Page last updated at 18:30 GMT, Saturday, 3 January 2009

Woolworths' Jersey staff protest

A Woolworths store
Woolworths is due to close its last 200 stores

Woolworths employees in Jersey have launched a petition after being told they will not receive redundancy pay.

The 120 staff have been told that UK statutory redundancy payouts do not apply on the Channel Islands.

Administrators did consider making a special payout to Jersey staff, the BBC has learned, but decided it would set a difficult precedent.

Guernsey and Jersey's branches have already closed and the UK's last 200 Woolworth shops close on Tuesday.

'Family business'

Another 200 shut on Saturday after a one-day reprieve by administrators to allow them to clear their remaining stock.

More than 2,500 people have signed the petition launched by staff at the King Street store in St Helier.

It is not known whether the 73 former staff at Woolworths in Guernsey will also go without compensation of some sort.

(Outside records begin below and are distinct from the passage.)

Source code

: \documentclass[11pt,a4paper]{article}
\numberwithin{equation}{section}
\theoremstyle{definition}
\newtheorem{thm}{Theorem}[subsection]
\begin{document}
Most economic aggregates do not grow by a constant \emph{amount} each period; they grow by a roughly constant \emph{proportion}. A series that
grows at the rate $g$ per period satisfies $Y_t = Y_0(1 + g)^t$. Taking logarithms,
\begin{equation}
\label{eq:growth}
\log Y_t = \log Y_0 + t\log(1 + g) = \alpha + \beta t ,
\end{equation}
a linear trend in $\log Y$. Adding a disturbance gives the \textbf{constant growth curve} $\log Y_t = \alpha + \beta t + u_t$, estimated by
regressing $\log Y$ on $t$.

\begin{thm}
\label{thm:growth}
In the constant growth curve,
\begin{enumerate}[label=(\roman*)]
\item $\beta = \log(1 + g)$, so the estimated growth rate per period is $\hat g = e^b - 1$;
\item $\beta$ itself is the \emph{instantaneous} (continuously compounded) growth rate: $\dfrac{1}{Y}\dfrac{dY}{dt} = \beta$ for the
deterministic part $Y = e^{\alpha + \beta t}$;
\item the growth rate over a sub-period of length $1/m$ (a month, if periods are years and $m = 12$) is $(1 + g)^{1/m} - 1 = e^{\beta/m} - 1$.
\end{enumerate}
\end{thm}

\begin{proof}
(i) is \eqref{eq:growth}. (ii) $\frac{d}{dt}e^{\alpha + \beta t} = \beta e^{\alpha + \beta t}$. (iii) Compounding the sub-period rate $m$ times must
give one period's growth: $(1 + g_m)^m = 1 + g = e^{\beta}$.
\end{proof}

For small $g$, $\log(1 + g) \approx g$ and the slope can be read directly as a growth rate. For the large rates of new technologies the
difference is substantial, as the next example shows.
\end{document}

Worker Anne Marie Le Bloas said staff were only told five minutes after the shop closed for the final time that they would not be getting a redundancy package.

Describing the branch as an integral part of her life, she said: "This is a family business; the staff are absolutely distraught.

"I started as a Saturday girl in 1977 in the paint department, went to the tea bar and eventually became assistant manager."

It's very unfortunate the staff in the Channel Islands are not entitled to any statutory benefits
Deloitte spokesman

But BBC business correspondent Martin Shankleman said it is understood the administrators have already taken the decision not to make a special case of the Jersey employees.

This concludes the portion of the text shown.